Sociale communicatie- en interactieproblemen bij kinderen met autisme
De ontwikkeling van kinderen met autisme verloopt anders dan de ontwikkeling van kinderen zonder autisme. De volgende kenmerken kunnen zichtbaar zijn op jonge leeftijd:
- De emoties zijn moeilijk invoelbaar. Het kind geeft onduidelijke signalen waardoor het voor de ouder bijvoorbeeld moeilijk is te begrijpen waarom een kind huilt of lacht.
- Neutrale of weinig gevarieerde gezichtsexpressie. Van het gezicht van het kind is moeilijk af te lezen of hij of zij blij is of bijvoorbeeld juist gefrustreerd is.
- Weinig oogcontact. De blik van het kind is moeilijk te vangen.
- Weinig sociale belangstelling. Het kind is weinig nieuwsgierig naar zijn of haar sociale omgeving.
- Weinig plezier bij sociale spelletjes. Het kind is weinig geïnteresseerd in sociale spelletjes zoals kiekeboe (of reageert alleen op de fysieke aanrakingen of het stoeien en minder op het contact).
- Reactie op aangesproken worden. Het kind reageert weinig of niet wanneer het wordt toegesproken, bijvoorbeeld met de naam.
Positief effect door behandeling op jonge leeftijd
Wetenschappelijk onderzoek laat zien dat behandeling bij autisme op hele jonge leeftijd een positieve invloed heeft. Het brein ontwikkelt zich in de eerste jaren razendsnel en is gemakkelijker te beïnvloeden dan op latere leeftijd. Het kind kan zich gunstig ontwikkelen op sociaal en communicatief gebied door:
- het gericht te stimuleren in zijn/haar ontwikkeling
- en tegelijkertijd rekening te houden met zijn/haar specifieke ontwikkelingsbehoeften.
Zo kan je vaak voorkomen dat (gedrags)problemen ontstaan of stress te veel oploopt binnen het gezin. Ook kan je – indien nodig – eerder op zoek naar een passende schoolomgeving voor het kind.

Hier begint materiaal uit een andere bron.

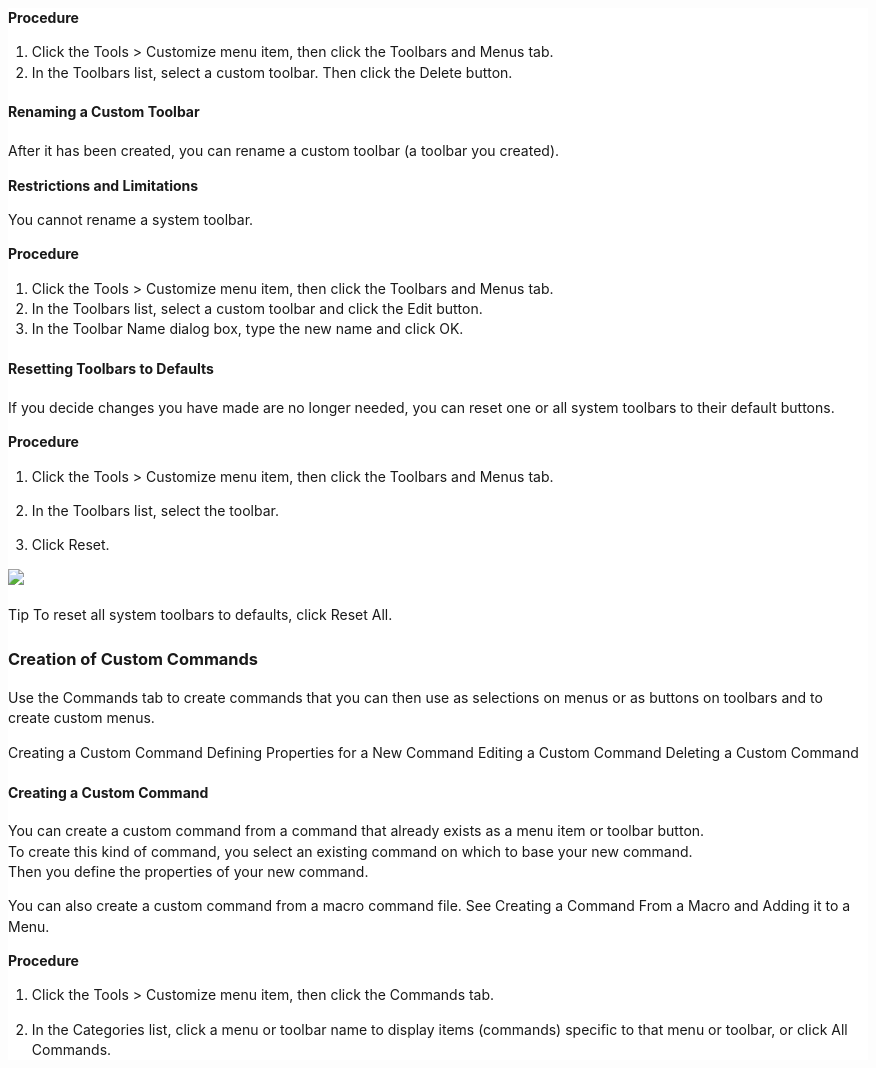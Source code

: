 **Procedure** 

1. Click the Tools > Customize menu item, then click the Toolbars and Menus tab.   
2. In the Toolbars list, select a custom toolbar. Then click the Delete button.  

#### Renaming a Custom Toolbar

After it has been created, you can rename a custom toolbar (a toolbar you created).  

**Restrictions and Limitations**

You cannot rename a system toolbar.  

**Procedure** 

1. Click the Tools > Customize menu item, then click the Toolbars and Menus tab.   
2. In the Toolbars list, select a custom toolbar and click the Edit button.   
3. In the Toolbar Name dialog box, type the new name and click OK.  

#### Resetting Toolbars to Defaults  

If you decide changes you have made are no longer needed, you can reset one or all system toolbars to their default buttons.  

**Procedure** 

1. Click the Tools > Customize menu item, then click the Toolbars and Menus tab.  

2. In the Toolbars list, select the toolbar.  

3. Click Reset.  

![](/images/d45427201af39fcfb8ffd2c60e06c2ec6dcbc4c2ca4020724ca783078dd544d6.jpg)  

Tip To reset all system toolbars to defaults, click Reset All.  

### Creation of Custom Commands

Use the Commands tab to create commands that you can then use as selections on menus or as buttons on toolbars and to create custom menus.  

Creating a Custom Command Defining Properties for a New Command Editing a Custom Command Deleting a Custom Command  

#### Creating a Custom Command

You can create a custom command from a command that already exists as a menu item or toolbar button.   
To create this kind of command, you select an existing command on which to base your new command.   
Then you define the properties of your new command.  

You can also create a custom command from a macro command file. See Creating a Command From a Macro and Adding it to a Menu.  

**Procedure** 

1. Click the Tools > Customize menu item, then click the Commands tab.  

2. In the Categories list, click a menu or toolbar name to display items (commands) specific to that menu or toolbar, or click All Commands.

Soms kan vroeginterventie een eerste stap zijn naar vervolgdiagnostiek en -behandeling en worden de precieze ontwikkelingsbehoeften duidelijker. Het Landelijk Expertise Netwerk Autisme Jonge Kind heeft een laagdrempelige vroeginterventie ontwikkeld (de BEER interventie) met als doel ontwikkelingsstimulering bij vroege problemen op het gebied van spel, contact en communicatie.